Like probably nothing else, the breakdown of social order forces us to reach into ourselves, to draw for guidance on our innermost beliefs and moral values; for absent direction by the established rules of society, we only have ourselves to turn to for advice. – Such is the situation in which find themselves this book’s three protagonists: Manlius Hippomanes, Olivier de Noyen and Julien Barneuve; and each resolves the resulting conflict in a different fashion, based as much on his personal nature as his deeply-held convictions and values.
Manlius is a 5th century Roman aristocrat, living during the final years of the Roman Empire. Originally a man of letters more than political or religious leader, he is a member of a dying class: educated in Neoplatonism and the classical Roman tradition, cultured, and placing the survival of civilization – as embodied in traditional Roman virtues – above everything else. Yet, as his city, Vaison, and the rest of Provence comes under the dual onslaught of the Visigoths under Euric and the Burgundians under Gundobad, he abandons (if only publicly) his pagan beliefs and seeks appointment as Bishop, realizing that with the secular power of the Roman Republic weakened beyond recovery, only the Catholic church’s growing influence provides a sufficient basis for his ultimate goal: to maintain the essence of Roman civilization and culture while formally accepting the weight of the new political forces; by forming an alliance with Roman-educated Gundobad to save at least part of Provence from destruction by the Visigoths, and to ensure the continuance of Roman law and values under Burgundian administration. (As the author implicitly admits, this book’s Manlius is loosely based on St. Avitus of Vienne, who lived approximately 50 years later, actually was an advisor to Gundobad, later converted Gundobad’s son and successor Sigismund to Christianity, and whose most prominent piece of writing is a five-book-long poem on Original Sin, Expulsion from Paradise, the Deluge and the Crossing of the Red Sea which, 1100 years later, in part probably inspired Milton’s “Paradise Lost.”)
Strongly influenced by his muse’s, Neoplatonian philosopher Sophia’s teachings, Manlius lays down his own philosophy in sermons and letters – and in a treatise he entitles “The Dream of Scipio,” for the like-named excerpt from Cicero’s “Republica” describing – in the voice of Scipio Africanus – the great Roman’s vision of the universe and the rewards of immortality awaiting the good statesman.
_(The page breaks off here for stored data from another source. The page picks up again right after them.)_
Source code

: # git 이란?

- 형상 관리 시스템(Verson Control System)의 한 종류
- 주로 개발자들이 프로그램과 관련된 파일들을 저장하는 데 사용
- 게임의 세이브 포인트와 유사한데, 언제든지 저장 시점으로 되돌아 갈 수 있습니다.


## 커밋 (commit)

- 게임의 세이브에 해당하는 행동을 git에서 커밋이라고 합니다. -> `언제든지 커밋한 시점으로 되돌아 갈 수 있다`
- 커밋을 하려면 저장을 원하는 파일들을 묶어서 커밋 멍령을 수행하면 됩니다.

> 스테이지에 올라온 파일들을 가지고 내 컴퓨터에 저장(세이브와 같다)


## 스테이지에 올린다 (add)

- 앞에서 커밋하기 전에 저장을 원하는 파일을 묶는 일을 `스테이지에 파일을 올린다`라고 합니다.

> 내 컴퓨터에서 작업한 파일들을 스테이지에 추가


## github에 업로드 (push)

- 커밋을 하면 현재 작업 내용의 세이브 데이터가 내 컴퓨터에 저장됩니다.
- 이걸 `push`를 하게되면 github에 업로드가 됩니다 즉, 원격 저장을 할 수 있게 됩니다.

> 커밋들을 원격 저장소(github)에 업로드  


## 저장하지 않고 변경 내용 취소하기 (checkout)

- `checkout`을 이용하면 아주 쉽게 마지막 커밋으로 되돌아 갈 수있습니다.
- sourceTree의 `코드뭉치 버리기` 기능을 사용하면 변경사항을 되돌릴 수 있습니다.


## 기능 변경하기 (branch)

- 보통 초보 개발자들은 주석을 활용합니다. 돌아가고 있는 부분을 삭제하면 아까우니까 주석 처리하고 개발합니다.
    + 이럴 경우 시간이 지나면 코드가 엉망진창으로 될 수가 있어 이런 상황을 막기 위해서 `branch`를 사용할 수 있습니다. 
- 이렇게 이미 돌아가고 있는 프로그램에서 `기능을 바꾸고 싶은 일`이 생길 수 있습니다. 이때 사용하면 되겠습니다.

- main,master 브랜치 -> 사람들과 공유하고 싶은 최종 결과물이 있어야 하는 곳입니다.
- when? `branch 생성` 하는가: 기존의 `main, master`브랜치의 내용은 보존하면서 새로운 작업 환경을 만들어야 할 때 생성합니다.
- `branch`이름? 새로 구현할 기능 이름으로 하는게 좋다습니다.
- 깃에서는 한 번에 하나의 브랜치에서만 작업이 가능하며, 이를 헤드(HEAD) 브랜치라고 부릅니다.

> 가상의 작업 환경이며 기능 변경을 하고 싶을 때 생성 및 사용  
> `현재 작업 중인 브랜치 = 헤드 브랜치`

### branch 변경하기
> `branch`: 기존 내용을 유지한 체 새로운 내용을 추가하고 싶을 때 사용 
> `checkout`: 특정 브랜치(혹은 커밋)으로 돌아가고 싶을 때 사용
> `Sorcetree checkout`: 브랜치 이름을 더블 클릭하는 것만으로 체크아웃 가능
But unlike Cicero’s “Somnium Scipionis,” Manlius’s manuscript doesn’t take the form of a dream by Scipio Junior about a conversation with Scipio Africanus but that of a dream about Scipio; or rather, a conversation between Sophia and Manlius about Scipio’s comments on the fall of Carthage. And while in Manlius’s penmanship the treatise thus contains primarily a discourse on the fall of Rome (and a response to Saint Augustine’s “City of God”), this book’s two other protagonists, Olivier and Julien, in turn come to appreciate its significance as a treatise on the fall of civilization in general: For Manlius holds that civilization is a purpose in and of itself, to be perpetuated either by action premised on this singular aim, or by teaching.
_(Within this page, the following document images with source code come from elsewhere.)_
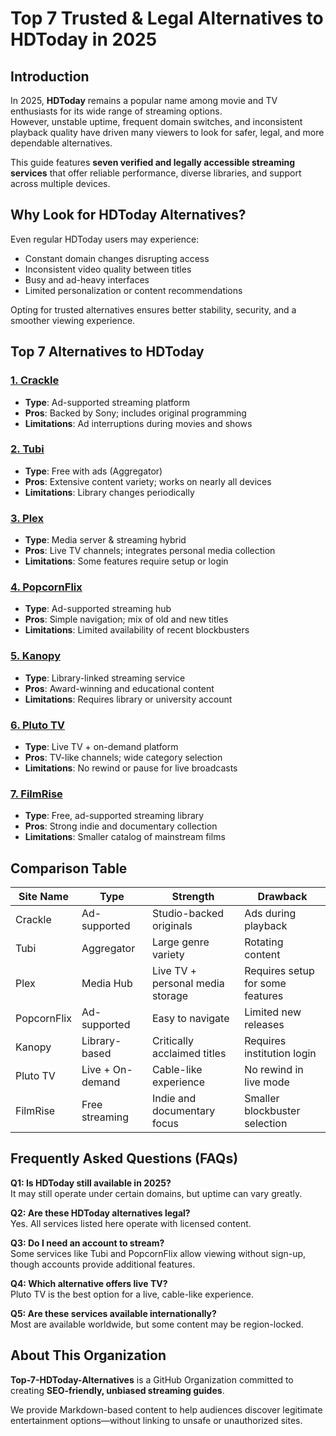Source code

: # Top 7 Trusted & Legal Alternatives to HDToday in 2025

## Introduction

In 2025, **HDToday** remains a popular name among movie and TV enthusiasts for its wide range of streaming options.  
However, unstable uptime, frequent domain switches, and inconsistent playback quality have driven many viewers to look for safer, legal, and more dependable alternatives.

This guide features **seven verified and legally accessible streaming services** that offer reliable performance, diverse libraries, and support across multiple devices.

## Why Look for HDToday Alternatives?

Even regular HDToday users may experience:

- Constant domain changes disrupting access  
- Inconsistent video quality between titles  
- Busy and ad-heavy interfaces  
- Limited personalization or content recommendations  

Opting for trusted alternatives ensures better stability, security, and a smoother viewing experience.

## Top 7 Alternatives to HDToday

### **[1. Crackle](https://himoviesx.my/home)**
- **Type**: Ad-supported streaming platform  
- **Pros**: Backed by Sony; includes original programming  
- **Limitations**: Ad interruptions during movies and shows  

### **[2. Tubi](https://himoviesx.my/home)**
- **Type**: Free with ads (Aggregator)  
- **Pros**: Extensive content variety; works on nearly all devices  
- **Limitations**: Library changes periodically  

### **[3. Plex](https://himoviesx.my/home)**
- **Type**: Media server & streaming hybrid  
- **Pros**: Live TV channels; integrates personal media collection  
- **Limitations**: Some features require setup or login  

### **[4. PopcornFlix](https://himoviesx.my/home)**
- **Type**: Ad-supported streaming hub  
- **Pros**: Simple navigation; mix of old and new titles  
- **Limitations**: Limited availability of recent blockbusters  

### **[5. Kanopy](https://himoviesx.my/home)**
- **Type**: Library-linked streaming service  
- **Pros**: Award-winning and educational content  
- **Limitations**: Requires library or university account  

### **[6. Pluto TV](https://himoviesx.my/home)**
- **Type**: Live TV + on-demand platform  
- **Pros**: TV-like channels; wide category selection  
- **Limitations**: No rewind or pause for live broadcasts  

### **[7. FilmRise](https://himoviesx.my/home)**
- **Type**: Free, ad-supported streaming library  
- **Pros**: Strong indie and documentary collection  
- **Limitations**: Smaller catalog of mainstream films  

## Comparison Table

| Site Name     | Type                 | Strength                            | Drawback                          |
|---------------|----------------------|-------------------------------------|------------------------------------|
| Crackle       | Ad-supported         | Studio-backed originals             | Ads during playback                |
| Tubi          | Aggregator           | Large genre variety                 | Rotating content                   |
| Plex          | Media Hub            | Live TV + personal media storage    | Requires setup for some features   |
| PopcornFlix   | Ad-supported         | Easy to navigate                    | Limited new releases               |
| Kanopy        | Library-based        | Critically acclaimed titles         | Requires institution login         |
| Pluto TV      | Live + On-demand     | Cable-like experience               | No rewind in live mode              |
| FilmRise      | Free streaming       | Indie and documentary focus         | Smaller blockbuster selection      |

## Frequently Asked Questions (FAQs)

**Q1: Is HDToday still available in 2025?**  
It may still operate under certain domains, but uptime can vary greatly.

**Q2: Are these HDToday alternatives legal?**  
Yes. All services listed here operate with licensed content.

**Q3: Do I need an account to stream?**  
Some services like Tubi and PopcornFlix allow viewing without sign-up, though accounts provide additional features.

**Q4: Which alternative offers live TV?**  
Pluto TV is the best option for a live, cable-like experience.

**Q5: Are these services available internationally?**  
Most are available worldwide, but some content may be region-locked.

## About This Organization

**Top-7-HDToday-Alternatives** is a GitHub Organization committed to creating **SEO-friendly, unbiased streaming guides**.  

We provide Markdown-based content to help audiences discover legitimate entertainment options—without linking to unsafe or unauthorized sites.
Olivier and Julien, however, draw different conclusions from Manlius’s treatise than did its author for his own time. Olivier, a 14th century poet in the Avignon household of powerful Cardinal Ceccani (but like Manlius originally from Vaison) sees his world fall apart as the plague descends upon the South of France, while Ceccani and his rival Cardinal de Deaux vie for influence in the court of Pope Clement VI. Caught between the lines of political intrigue and the menace of the Black Death are Olivier’s Jewish teacher Gersonides and his servant Rebecca. And unlike his master Ceccani, who (similar to Manlius) will sacrifice individuals for a perceived greater aim, Olivier takes the opposite approach, sacrificing himself for an act of humanity and placing the well-being of two individuals – Rebecca and Gersonides – over his master’s far-reaching goals. Julien finally, a scholar who has retired to his hometown Vaison to outwait the horrors of the Third Reich and the Vichy Regime, is the most reluctant of all to take action, preferring instead to make his small contribution to the preservation of civilization through teaching. But eventually he is goaded into collaboration with the regime on the grounds that whatever he doesn’t consent to do will be done by someone with true national-socialist fervor – only to realize too late, after his lover, Jewish painter Julia Bronsen has been sent to a “labor” camp, that evil actions taken for honorable reasons often constitute the greatest of all evils.
But it is not only “The Dream of Scipio” – written by Manlius, unearthed by Olivier and Julien – and the moral choices they face that unite this novel’s three protagonists. Of similarly symbolic importance is the fate of the Jewish population, society’s eternal all-purpose scapegoat (persecuted by Manlius, protected by Clement VI after Olivier’s act of self-sacrifice and left to perish by Julien’s failure to act); and each man is strongly influence by a dark-haired muse, an outsider of society in her own way. And then, there is a little chapel just outside Vaison: consecrated to Sophia (whom, like Manlius, Christian oral tradition has made into a saint for her manifold acts of goodwill), rediscovered by Olivier, decorated by his painter-friend Luca Pisano, and temporary sanctuary to Julien and Julia.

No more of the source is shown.